Think yoga is only for people who can contort themselves like a pretzel? Worried that you’re not in “good enough” shape for yoga? This class is for you! And it’s also for anyone, regardless of fitness or health, who wants to achieve the benefits of practicing yoga regularly. Gentle yoga incorporates physical poses and breathing techniques to increase strength, flexibility, and well-being. Research in breast cancer patients has shown that yoga may be able to reduce fatigue and improve quality of sleep, physical vitality, and overall quality of life. This class will help you maintain a sense of wellbeing during difficult times of diagnosis, treatment and recovery, giving you a sense of being grounded in your healing journey.
Inspired by Bollywood dance movements, this class is a fun, medium to high intensity hour of easy-to-follow steps, choreographed to upbeat Bollywood music and international pop tunes. Feel the rhythm of the music, the energy of the movement and the results of an excellent workout. Share the joy new BCRC instructor, Garima Bhatia projects through her expressive eyes and smile. You won’t be able to help but smile yourself.
This intermediate class is about relaxation, alignment, and getting what you need by taking time to pause and enjoy the balance each posture has to offer. While you’re feet are firmly rooted in the earth, you will allow your spirit to soar upward. While you draw energy into your core, you can reach outward through your arms and legs. You get to expand and unfold while using a strong steady breath to stabilize yourself. Each time you breathe in, you quiet your mind, each time you exhale, you release. Let this yoga practice be a time for you to build the strength and stamina that will guide you through every wave and each challenge life has to offer.
The Tabata training method and its many variations are “unofficial” adaptations of the training protocol created by Dr Izum Tabata. In this landmark study, Dr Tabata showed that short bursts of high intensity training had superior aerobic and anaerobic training effects compared to longer moderate intensity training. This training protocol involves performing a particular exercise (or exercises) at high intensity for 20 seconds followed by 10 seconds of rest. This is repeated 8 times for a total training time of 4 minutes per exercise. This class will be 45 minutes long including a warm-up, 8 tabata cycles, and a cool down. Tabata with weights will concentrate on using resistance training incorporating body weight, resistance bands, and dumbbell based exercises. There are adaptions to all exercises so all can partake in the class.
Walk 15® is the live version of the Walk at Home indoor aerobic walking program which has been helping people get fit using DVDs for over 25 years.
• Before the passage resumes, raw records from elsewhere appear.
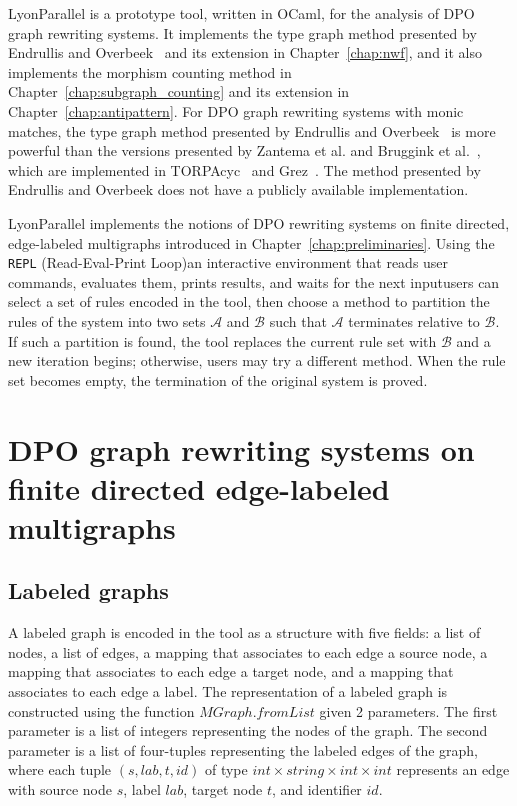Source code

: LyonParallel is a prototype tool, written in OCaml, for the analysis of DPO graph rewriting systems.
It implements the type graph method presented by Endrullis and Overbeek~\cite{endrullis2024generalized_icgt} and its extension in Chapter~\ref{chap:nwf}, and it also implements the morphism counting method in Chapter~\ref{chap:subgraph_counting} and its extension in Chapter~\ref{chap:antipattern}. 
For DPO graph rewriting systems with monic matches,
the type graph method presented by Endrullis and Overbeek~\cite{endrullis2024generalized_icgt} is more powerful than the versions presented by Zantema et al. and Bruggink et al.~\cite{zantema2014termination,bruggink2014termination,bruggink2015proving}, which are implemented in TORPAcyc~\cite{TORPAcyc} and Grez~\cite{grez}. The method presented by Endrullis and Overbeek does not have a publicly available implementation.  

LyonParallel implements the notions of DPO rewriting systems on finite directed, edge-labeled multigraphs introduced in Chapter~\ref{chap:preliminaries}. Using the \texttt{REPL} (Read-Eval-Print Loop)\textemdash{}an interactive environment that reads user commands, evaluates them, prints results, and waits for the next input\textemdash{}users can select a set of rules encoded in the tool, then choose a method to partition the rules of the system into two sets $\mathcal{A}$ and $\mathcal{B}$ such that $\mathcal{A}$ terminates relative to $\mathcal{B}$. If such a partition is found, the tool replaces the current rule set with \(\mathcal{B}\) and a new iteration begins; otherwise, users may try a different method. When the rule set becomes empty, the termination of the original system is proved.
\section{DPO graph rewriting systems on finite directed edge-labeled multigraphs}
\label{lyonparallel:sec:implementation_of_dpo_graph_rewriting_systems}
\subsection{Labeled graphs}
\label{lyonparallel:sec:labeled_graphs}
A labeled graph is encoded in the tool as a structure with five fields: a list of nodes, a list of edges, a mapping that associates to each edge a source node, a mapping that associates to each edge a target node, and a mapping that associates to each edge a label.
The representation of a labeled graph is constructed using the function \colorbox{Ivory2}{$MGraph.fromList$} given 2 parameters. The first parameter is a list of integers representing the nodes of the graph. The second parameter is a list of four-tuples representing the labeled edges of the graph, where each tuple \colorbox{Ivory2}{$(s,lab,t,id)$} of type \colorbox{Ivory2}{$\textit{int}\times \textit{string}\times \textit{int}\times \textit{int}$} represents an edge with source node $s$, label $lab$, target node $t$, and identifier $id$.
In a Walk 15® class, participants may walk 1, 2, 3, or more miles, in a group setting, using the proven techniques of the Walk at Home program. With just four basic steps, participants get a heart-pumping, calorie torching aerobic workout. Participants will utilize all muscles in the body by incorporating simple arm movements which helps build the intensity of the workout and provides strength training. Each session begins with a warm-up to prepare the body for more in-tense exercise, and a cool-down to safely bring the heart rate and breathing back to normal for an overall safe workout.
Are you fatigued? Have chronic pain? Feeling Stressed? Are these things keeping you from the lifestyle you want to live? If so Pilates MELT may be for you! The MELT Method® is a self-treatment technique that simulates the techniques – and the results – of manual therapy. Daily living creates stress and tension within your body. Emotional, mental, and environmental stressors also put strain on your body. The repetitive stress of daily living literally gets stuck in the connective tissue, which surrounds every joint, muscle, nerve, bone, and organ. “Stuck stress” accumulates and causes dehydration in the connective tissue, which interferes with the nervous system’s ability to regulate itself and slows down the body’s natural healing process, which in turn causes aches and stiffness and leads to common health issues such as neck and back pain, headaches, insomnia, digestive problems, and injury. This patent-pending method brings your body back to a more ideal state by directly enhancing body awareness, rehydrating connective tissue, and quieting the nervous system.
2-3 classes are offered simultaneously every Wednesday at 6:30 pm at Pennington-Ewing Athletic Club (PEAC), and you don’t have to decide which one you want to take until you get there! The schedule of one-hour classes changes each month, so you can keep your workout routine fresh. The schedule may include Zumba, Spin, Yoga, Pilates, Aerobics, Tai Boxing, Stretching and more. For current offerings, go to http://www.peachealthfitness.com/classes.html.
Zumba® is exercise that combines Latin-flavored music and traditional dance moves from salsa, tango, mambo, and merengue with aerobics to keep people moving while they’re body sculpting. An hour-long class that works almost every muscle in the body! Feel your energy level increase as you learn routines featuring great music and lots of fun.150 million people worldwide are doing Zumba® and you can, too. Dance like nobody’s watching! As long as you’re moving and having fun, there’s really no wrong way to Zumba®.
Soul Body Barre is an invigorating total body workout with a more athletic approach created from using the most progressive techniques and cutting edge choreography set to motivating music that will transform your body resulting in power, physical grace and stamina.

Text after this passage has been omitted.